Directions:
Look in the data below for the line that contains "#### __5. Other Nonfunctional Requirements__". Copy that line and the remaining lines exactly.

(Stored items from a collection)
****************************************
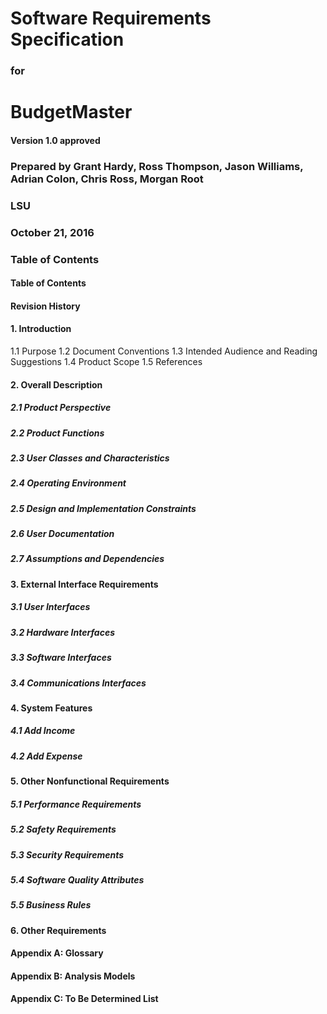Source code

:# __Software Requirements Specification__

### __for__

# __BudgetMaster__

#### __Version 1.0 approved__

### __Prepared by Grant Hardy, Ross Thompson, Jason Williams, Adrian Colon, Chris Ross, Morgan Root__

### __LSU__

### __October 21, 2016__


### __Table of Contents__

#### __Table of Contents__
#### __Revision History__

#### __1. Introduction__
   1.1 Purpose
   1.2 Document Conventions
   1.3 Intended Audience and Reading Suggestions
   1.4 Product Scope
   1.5 References
#### __2. Overall Description__
  ##### 2.1 Product Perspective 
  ##### 2.2 Product Functions
  ##### 2.3 User Classes and Characteristics
  ##### 2.4 Operating Environment
  ##### 2.5 Design and Implementation Constraints
  ##### 2.6 User Documentation
  ##### 2.7 Assumptions and Dependencies
#### __3. External Interface Requirements__
  ##### 3.1 User Interfaces
  ##### 3.2 Hardware Interfaces
  ##### 3.3 Software Interfaces
  ##### 3.4 Communications Interfaces
#### __4. System Features__
  ##### 4.1 Add Income
  ##### 4.2 Add Expense
#### __5. Other Nonfunctional Requirements__
  ##### 5.1 Performance Requirements
  ##### 5.2 Safety Requirements
  ##### 5.3 Security Requirements
  ##### 5.4 Software Quality Attributes
  ##### 5.5 Business Rules
#### __6. Other Requirements__
#### __Appendix A: Glossary__
#### __Appendix B: Analysis Models__
#### __Appendix C: To Be Determined List__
****************************************
Task result:
#### __5. Other Nonfunctional Requirements__
  ##### 5.1 Performance Requirements
  ##### 5.2 Safety Requirements
  ##### 5.3 Security Requirements
  ##### 5.4 Software Quality Attributes
  ##### 5.5 Business Rules
#### __6. Other Requirements__
#### __Appendix A: Glossary__
#### __Appendix B: Analysis Models__
#### __Appendix C: To Be Determined List__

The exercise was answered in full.